• **EXTRACTED DATA**
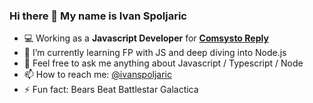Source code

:### Hi there 👋 My name is Ivan Spoljaric


- 💻 Working as a **Javascript Developer** for **[Comsysto Reply](https://comsystoreply.de/)**
- 🌱 I’m currently learning FP with JS and deep diving into Node.js
- 💬 Feel free to ask me anything about Javascript / Typescript / Node  
- 📫 How to reach me: [@ivanspoljaric](https://www.linkedin.com/in/ivan-špoljarić-2206a184)
- ⚡ Fun fact: Bears Beat Battlestar Galactica
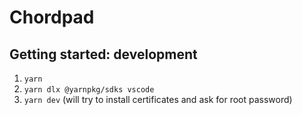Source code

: # Chordpad

## Getting started: development

1. `yarn`
2. `yarn dlx @yarnpkg/sdks vscode`
3. `yarn dev` (will try to install certificates and ask for root password)

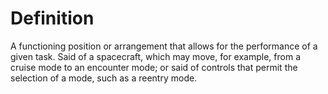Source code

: # Definition

A functioning position or arrangement that allows for the performance of
a given task. Said of a spacecraft, which may move, for example, from a
cruise mode to an encounter mode; or said of controls that permit the
selection of a mode, such as a reentry mode.
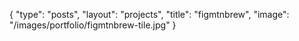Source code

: {
	"type": "posts",
	"layout": "projects",
	"title": "figmtnbrew",
	"image": "/images/portfolio/figmtnbrew-tile.jpg"
}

• **PROBLEM REQUIREMENTS**
Show all lines from the listing above in which "Javascript" appears.

• **TASK RESPONSE**
- 💻 Working as a **Javascript Developer** for **[Comsysto Reply](https://comsystoreply.de/)**
- 💬 Feel free to ask me anything about Javascript / Typescript / Node  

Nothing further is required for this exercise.